We begin, as all things do, with building: ambient noise and the revving of a motorcycle engine, before ascending piano notes come up, repeatedly rising up the scale without ever truly resolving. Soon the feedback begins, and the heavy, distorted guitars follow in suit, guided by the steady crash of cymbals and booming snare drum snap. The lead guitar comes in wailing, spilling feedback and harmonics all across the soundscape.
And finally, nearly two minutes later, everything stops. A moment of calm, accompanied by a gentle piano, tapping out a loose and airy I-IV-V progression, as our hero makes the first of his anthemic refrains: “I would do anything for love.” And so he proceeds to describe in detail those very things that he would, to the harmonious twinkle of ivory. “But I won’t do that,” he finally concludes as the electric guitars come ripping back into the song, ringing out their reverb in steady whole notes while the snare drum sets the pace with on every 2nd and 4th beat.
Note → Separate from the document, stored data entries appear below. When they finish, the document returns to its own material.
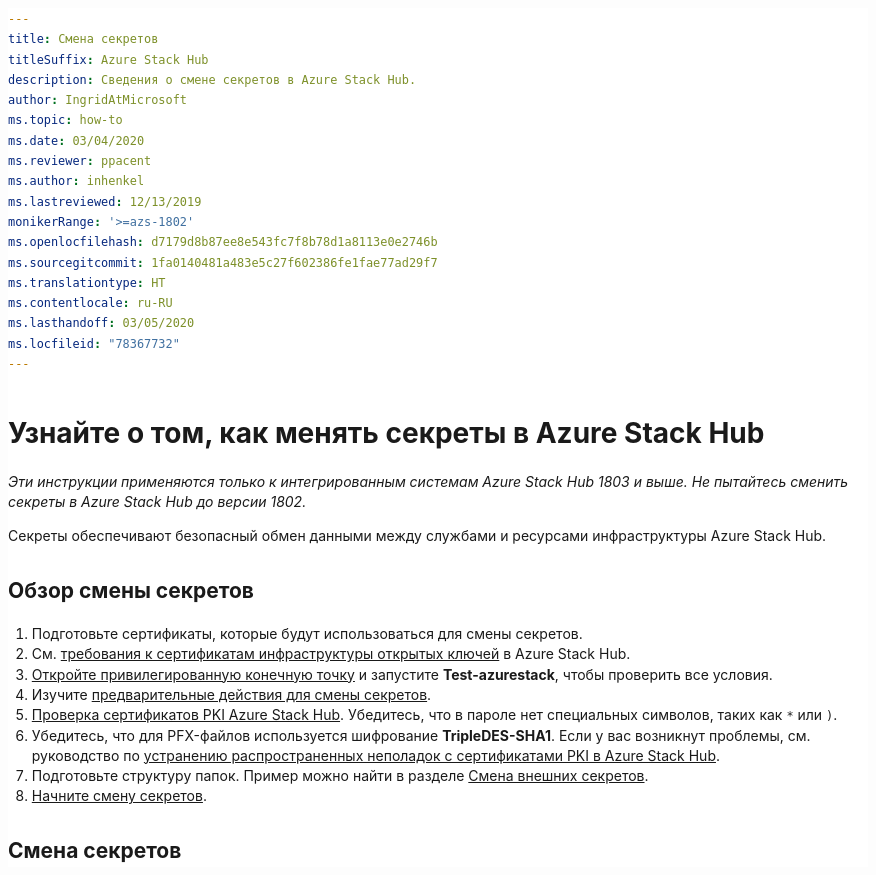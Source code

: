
 ```yaml
---
title: Смена секретов
titleSuffix: Azure Stack Hub
description: Сведения о смене секретов в Azure Stack Hub.
author: IngridAtMicrosoft
ms.topic: how-to
ms.date: 03/04/2020
ms.reviewer: ppacent
ms.author: inhenkel
ms.lastreviewed: 12/13/2019
monikerRange: '>=azs-1802'
ms.openlocfilehash: d7179d8b87ee8e543fc7f8b78d1a8113e0e2746b
ms.sourcegitcommit: 1fa0140481a483e5c27f602386fe1fae77ad29f7
ms.translationtype: HT
ms.contentlocale: ru-RU
ms.lasthandoff: 03/05/2020
ms.locfileid: "78367732"
---
```

# <a name="rotate-secrets-in-azure-stack-hub"></a>Узнайте о том, как менять секреты в Azure Stack Hub

*Эти инструкции применяются только к интегрированным системам Azure Stack Hub 1803 и выше. Не пытайтесь сменить секреты в Azure Stack Hub до версии 1802.*

Секреты обеспечивают безопасный обмен данными между службами и ресурсами инфраструктуры Azure Stack Hub.

## <a name="rotate-secrets-overview"></a>Обзор смены секретов

1. Подготовьте сертификаты, которые будут использоваться для смены секретов.
2. См. [требования к сертификатам инфраструктуры открытых ключей](https://docs.microsoft.com/azure-stack/operator/azure-stack-pki-certs) в Azure Stack Hub.
3. [Откройте привилегированную конечную точку](azure-stack-privileged-endpoint.md) и запустите **Test-azurestack**, чтобы проверить все условия.  
4. Изучите [предварительные действия для смены секретов](#pre-steps-for-secret-rotation).
5. [Проверка сертификатов PKI Azure Stack Hub](https://docs.microsoft.com/azure-stack/operator/azure-stack-validate-pki-certs). Убедитесь, что в пароле нет специальных символов, таких как `*` или `)`.
6. Убедитесь, что для PFX-файлов используется шифрование **TripleDES-SHA1**. Если у вас возникнут проблемы, см. руководство по [устранению распространенных неполадок с сертификатами PKI в Azure Stack Hub](https://docs.microsoft.com/azure-stack/operator/azure-stack-remediate-certs#pfx-encryption).
7. Подготовьте структуру папок.  Пример можно найти в разделе [Смена внешних секретов](https://docs.microsoft.com/azure-stack/operator/azure-stack-rotate-secrets#rotating-external-secrets).
8. [Начните смену секретов](#use-powershell-to-rotate-secrets).

## <a name="rotate-secrets"></a>Смена секретов
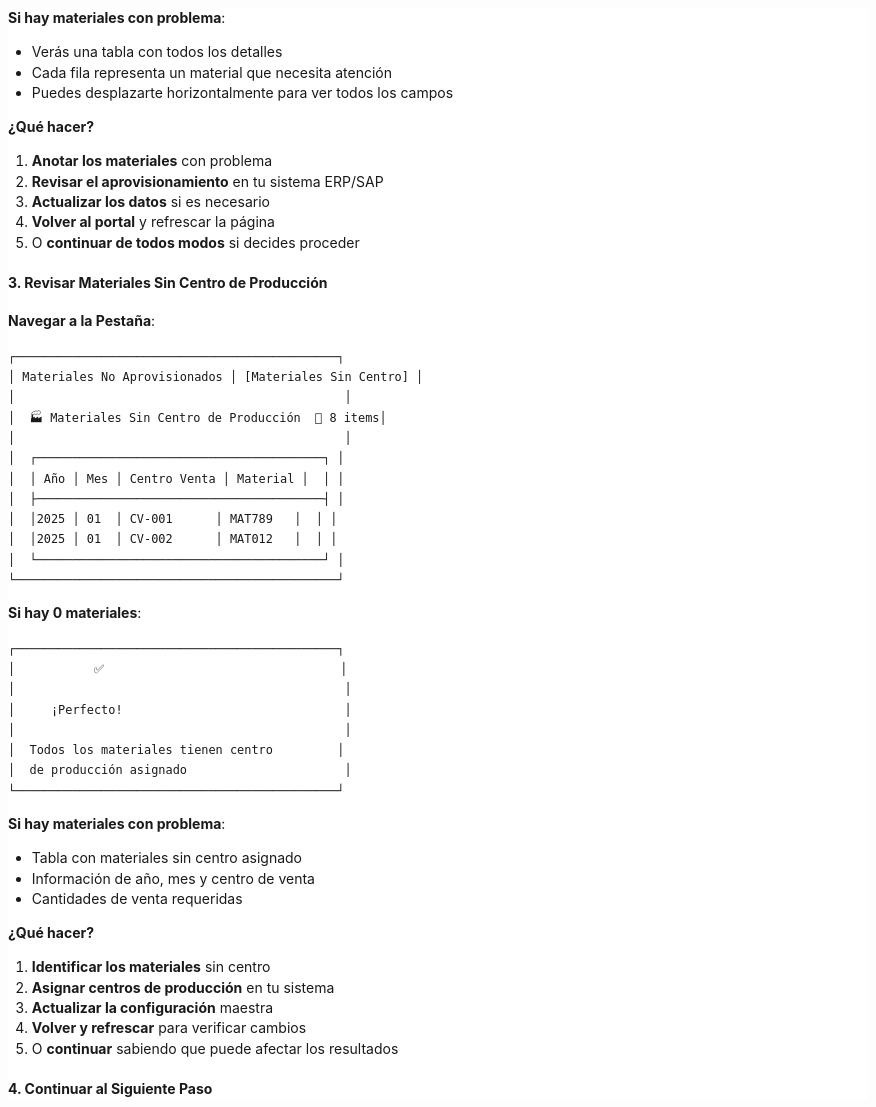 **Si hay materiales con problema**:
- Verás una tabla con todos los detalles
- Cada fila representa un material que necesita atención
- Puedes desplazarte horizontalmente para ver todos los campos

**¿Qué hacer?**
1. **Anotar los materiales** con problema
2. **Revisar el aprovisionamiento** en tu sistema ERP/SAP
3. **Actualizar los datos** si es necesario
4. **Volver al portal** y refrescar la página
5. O **continuar de todos modos** si decides proceder

#### 3. Revisar Materiales Sin Centro de Producción

**Navegar a la Pestaña**:
```
┌─────────────────────────────────────────────┐
│ Materiales No Aprovisionados │ [Materiales Sin Centro] │
│                                              │
│  🏭 Materiales Sin Centro de Producción  🔴 8 items│
│                                              │
│  ┌────────────────────────────────────────┐ │
│  │ Año │ Mes │ Centro Venta │ Material │  │ │
│  ├────────────────────────────────────────┤ │
│  │2025 │ 01  │ CV-001      │ MAT789   │  │ │
│  │2025 │ 01  │ CV-002      │ MAT012   │  │ │
│  └────────────────────────────────────────┘ │
└─────────────────────────────────────────────┘
```

**Si hay 0 materiales**:
```
┌─────────────────────────────────────────────┐
│           ✅                                 │
│                                              │
│     ¡Perfecto!                               │
│                                              │
│  Todos los materiales tienen centro         │
│  de producción asignado                      │
└─────────────────────────────────────────────┘
```

**Si hay materiales con problema**:
- Tabla con materiales sin centro asignado
- Información de año, mes y centro de venta
- Cantidades de venta requeridas

**¿Qué hacer?**
1. **Identificar los materiales** sin centro
2. **Asignar centros de producción** en tu sistema
3. **Actualizar la configuración** maestra
4. **Volver y refrescar** para verificar cambios
5. O **continuar** sabiendo que puede afectar los resultados

#### 4. Continuar al Siguiente Paso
The louder instruments temporarily pull back as the song drops down to the relative minor, suggesting a darkness within as our hero articulates the struggles he has faced, the constant challenges he has been forced to overcome in order to do those things — any thing — for love that he claims that he would do.
But then it returns, ever so briefly, to a soft, piano-led plea, returning to a major key, before returning violently once again to the Ionian mode, battling cacophonous feedback as our hero casts aside his hardships and howls out a solemn vow against a painful diminished chord that as long as he lives, he will always make good on that aforementioned:
“I would do anything for love,” he reminds us, returning to the soft lilt of the piano, this time with a slightly more rhythmic weight behind each note and a gentle chorus of angels lifting up his voice. And each phrase is punctuated by a bombastic burst of guitars as the chorus turns around and resolves once more to his oath: “I would do anything for love — but I won’t do that” and we don’t even care what “that” is because we’re him, we believe him, we believe in him. He repeats his mantra more and more as the soft tap of the hi-hat cymbal continues picking up velocity, until the chorus of raucous returns to carry him through that declarative refrain, accompanied by the glowing harmonies of seraphim.
The phrase repeats, and repeats again, until you’ve almost had enough — when suddenly the song returns to the unresolved Ionian buildup that we heard at the beginning, only driven this time by a steady rock n roll pulse. And again, the song pulls back to a quiet accompaniment as our hero returns to the darkened thoughts of his own internal struggles. But his voice carries on, the snare drum gets louder, and louder still, each hit positing an exclamation mark upon his words. Once again we progressive through the familiar patterns of the song, heaping greater and greater upon the reverb of every word, until finally, that diminished chord returns, its dissonant vibrations sending sickening waves through our skin as the drums pull back to slow down the reveal that yes, he would do anything for love! And the chorus cries along, their rich harmonies ripping through the heavy wall of raucous sounds, bursting through the air in halftime as if thrust into a climactic slow-motion moment, a frozen frame against all odds, against the violent volume of sonic chaos shunted into some melodic order, and for just one moment, the world stops spinning and we see true love in its finest form.
As the dust clears away, our hero finds his mate, and she sings along with him, taking in his melody as if her own breathe and returns it, finding affirmation in the sound. Until finally, as the song and the world fall apart around them, he makes it abundantly clear, through all her hesitations, uncertainties and exceptions: No, I will not cheat on you for love.
And that’s the one fucking thing he won’t. He won’t fucking cheat on her love. Which is such a fucking cop-out, because of course you’re not going to cheat on someone. That’s like the basic fucking rule of being in love. You went through 12 minutes of some of the most glorious fucking operatic rock n roll music ever written — just to tell her that you wouldn’t cheat on her to make her love you? How would that even work?
I’ll take the words right out of your fucking mouth: fuck you, Meat Loaf.